Single by Mondo Rock

from the album Chemistry
- Released: October 1980
- Studio: AAV Studios
- Genre: Rock
- Length: 4:17
- Label: Avenue Records, WEA NZ, Atlantic Records US, UK & Canada
- Songwriter: Eric McCusker
- Producer: Ern Rose

Mondo Rock singles chronology
| "Primal Park" (1979) | "State of the Heart" (1980) | "Cool World" (1981) |

= State of the Heart (Mondo Rock song) =

"State of the Heart" is a song written by Eric McCusker. In Australia, it is best known for being recorded by Australian rock group Mondo Rock (of whom McCusker was a member); the track was released in October 1980 as the lead single from the band's second studio album, Chemistry (1981), and peaked at number 6 on the Australian Kent Music Report.

Mondo Rock's recording of the song was not a hit outside of Australia. In the United States, "State of the Heart" is best remembered for a recording by Rick Springfield, which peaked at number 22 on the Billboard Hot 100 singles chart in 1985. Springfield's version of the song was also a minor hit in Canada and Germany. Springfield performed "State of the Heart" at a Live Aid concert in Philadelphia at JFK Stadium on 13 July 1985.
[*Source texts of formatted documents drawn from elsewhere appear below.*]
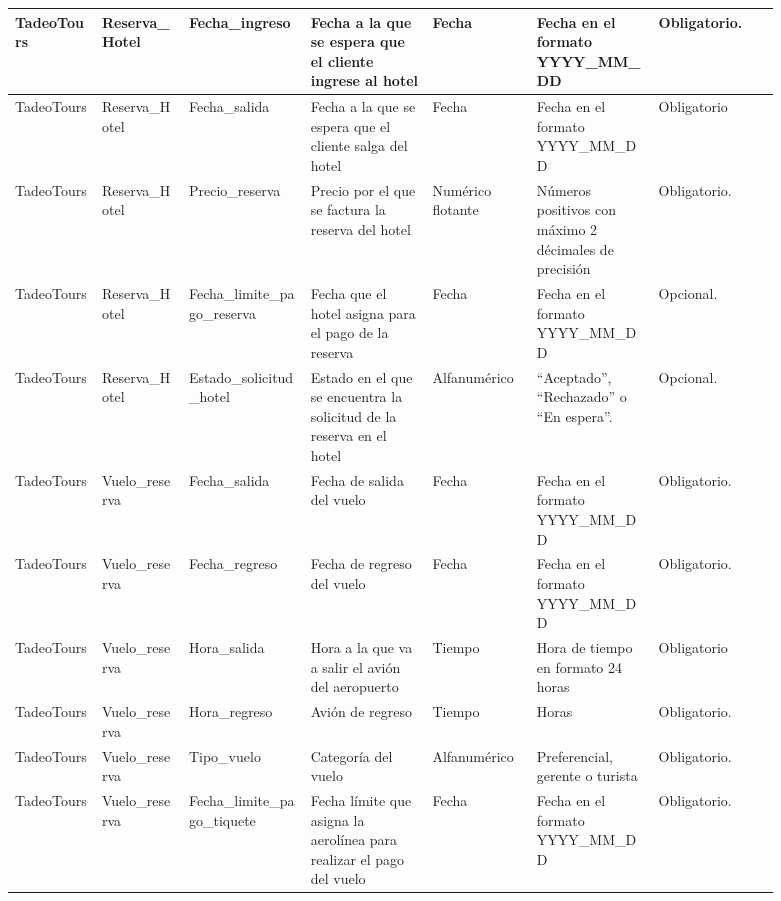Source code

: \documentclass{article}
\begin{document}
\begin{landscape}
\begin{longtable}{|C{0.102\linewidth}|C{0.102\linewidth}|C{0.142\linewidth}|C{0.142\linewidth}|C{0.122\linewidth}|C{0.142\linewidth}|C{0.142\linewidth}|}
TadeoTours & Reserva\_Hotel & Fecha\_ingreso & Fecha a la que se espera que el cliente ingrese al hotel & Fecha & Fecha en el formato YYYY\_MM\_DD & Obligatorio. \\ \hline

TadeoTours & Reserva\_Hotel & Fecha\_salida & Fecha a la que se espera que el cliente salga del hotel & Fecha & Fecha en el formato YYYY\_MM\_DD & Obligatorio \\ \hline

TadeoTours & Reserva\_Hotel & Precio\_reserva & Precio por el que se factura la reserva del hotel & Numérico flotante & Números positivos con máximo 2 décimales de precisión & Obligatorio. \\ \hline

TadeoTours & Reserva\_Hotel & Fecha\_limite\_pago\_reserva & Fecha que el hotel asigna para el pago de la reserva & Fecha & Fecha en el formato YYYY\_MM\_DD & Opcional. \\ \hline

TadeoTours & Reserva\_Hotel & Estado\_solicitud\_hotel & Estado en el que se encuentra la solicitud de la reserva en el hotel & Alfanumérico & ``Aceptado'', ``Rechazado'' o ``En espera''. & Opcional. \\ \hline

TadeoTours & Vuelo\_reserva & Fecha\_salida & Fecha de salida del vuelo & Fecha & Fecha en el formato YYYY\_MM\_DD & Obligatorio. \\ \hline

TadeoTours & Vuelo\_reserva & Fecha\_regreso & Fecha de regreso del vuelo & Fecha & Fecha en el formato YYYY\_MM\_DD & Obligatorio. \\ \hline

TadeoTours & Vuelo\_reserva & Hora\_salida & Hora a la que va a salir el avión del aeropuerto & Tiempo & Hora de tiempo en formato 24 horas & Obligatorio \\ \hline

TadeoTours & Vuelo\_reserva & Hora\_regreso & Avión de regreso & Tiempo & Horas & Obligatorio. \\ \hline

TadeoTours & Vuelo\_reserva & Tipo\_vuelo & Categoría del vuelo & Alfanumérico & Preferencial, gerente o turista & Obligatorio. \\ \hline

TadeoTours & Vuelo\_reserva & Fecha\_limite\_pago\_tiquete & Fecha límite que asigna la aerolínea para realizar el pago del vuelo & Fecha & Fecha en el formato YYYY\_MM\_DD & Obligatorio. \\ \hline


\end{longtable}
\end{landscape}
\end{document}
The song was featured in the 2016 movie, Lion starring Dev Patel and Nicole Kidman.

==Background==
In 1980 writer Eric McCusker was signed with Warner Chappell to write songs to sell to other people. He joined Mondo Rock the same year but didn't think they'd be interested in the song. In 2015 he explained "I didn’t think Mondo Rock would be interested in a ballad, we were playing fairly full on rockier stuff. Then I played the band the demos and they were like … what’s the matter? You keeping your best songs for other people?"
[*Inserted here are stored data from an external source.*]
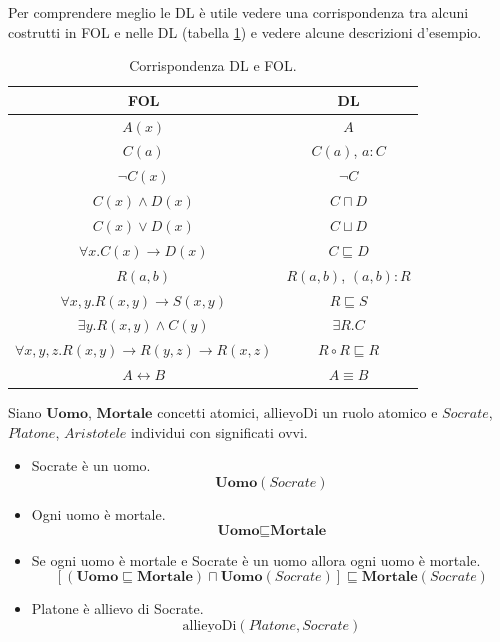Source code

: \documentclass{article}
\begin{document}
Per comprendere meglio le DL è utile vedere una corrispondenza tra alcuni costrutti in FOL e nelle DL (tabella \ref{tab:DL_FOL}) e vedere alcune descrizioni d'esempio. 

\begin{table}[h!t]
    \centering
    \caption{Corrispondenza DL e FOL.}
    \label{tab:DL_FOL}
    \begin{tabular}{c c}
        \hline 
        \textbf{FOL} & \textbf{DL} \\
        \hline
        $ A(x) $ & $ A $ \\
        $ C(a) $ & $ C(a) $, $ a:C $ \\
        $ \neg C(x) $ & $ \neg C $ \\
        $ C(x) \land D(x) $ & $ C \sqcap D $ \\
        $ C(x) \lor D(x) $ & $ C \sqcup D $ \\
        $ \forall x . C(x) \rightarrow D(x) $ & $ C \sqsubseteq D $ \\
        $ R(a,b) $ & $ R(a,b) $, $ (a,b):R $ \\
        $ \forall x, y . R(x,y) \rightarrow S(x,y) $ & $ R \sqsubseteq S $ \\
        $ \exists y . R(x,y) \land C(y) $ & $ \exists R.C $ \\
        $ \forall x, y, z . R(x,y) \rightarrow R(y,z) \rightarrow R(x,z) $ & $ R \circ R \sqsubseteq R $ \\
        $ A \leftrightarrow B $ & $ A \equiv B $ \\
        \hline
    \end{tabular}
\end{table}

Siano $ \textbf{Uomo} $, $ \textbf{Mortale} $ concetti atomici, $ \underline{\textrm{allievoDi}} $ un ruolo atomico e $ Socrate $, $ Platone $, $ Aristotele $ individui con significati ovvi. 
\begin{itemize}
    \item Socrate è un uomo. 
    \begin{equation*}
         \textbf{Uomo}(Socrate)
    \end{equation*}
    \item Ogni uomo è mortale.
    \begin{equation*}
        \textbf{Uomo} \sqsubseteq \textbf{Mortale}
    \end{equation*}
    \item Se ogni uomo è mortale e Socrate è un uomo allora ogni uomo è mortale.
    \begin{equation}
        \label{eq:subsumption}
        [(\textbf{Uomo} \sqsubseteq \textbf{Mortale}) \sqcap \textbf{Uomo}(Socrate)] \sqsubseteq \textbf{Mortale}(Socrate)
    \end{equation}
    \item Platone è allievo di Socrate.
    \begin{equation*}
        \underline{\textrm{allievoDi}}(Platone, Socrate)
    \end{equation*}
\end{itemize}
\end{document}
McCusker added "The solo is pretty much a restating of the melody of the verses with a bit extra. Then Ross did the falsetto singing over the top of it. So the concept of not having a middle where it gets big and fills up, it sort of emptied out and took the emphasis to the bottom end with the bass playing. I thought it was a really interesting thing and then Rick Springfield recorded that song and got completely rid of that and wrote a vocal bridge for it … it was like … coward. Made me some money though so that was good!".

== Track listing ==
AUS 7" Single

| No. | Title | Writer(s) | Length |
|---|---|---|---|
| 1. | "State of the Heart" | Eric McCusker | 4:17 |
| 2. | "Mona Lisa (She Smiles)" | Eric McCusker | 3:52 |

==Charts==
===Weekly charts===

| Chart (1981/82) | Peak position |
|---|---|
| Australia (Kent Music Report) | 6 |

===Year-end charts===

| Chart (1981) | Position |
|---|---|
| Australian (Kent Music Report) | 38 |

==Cover versions==
- Australian Rick Springfield covered the song for his 1985 album, Tao. This was the second of three singles from the album, and it peaked at number 22 on the Billboard Hot 100 singles chart in the United States. Springfield performed the song at a Live Aid concert in Philadelphia at JFK Stadium on 13 July 1985.
- Australian rock outfit Pollyanna for the soundtrack of the 1999 film Bigger Than Tina.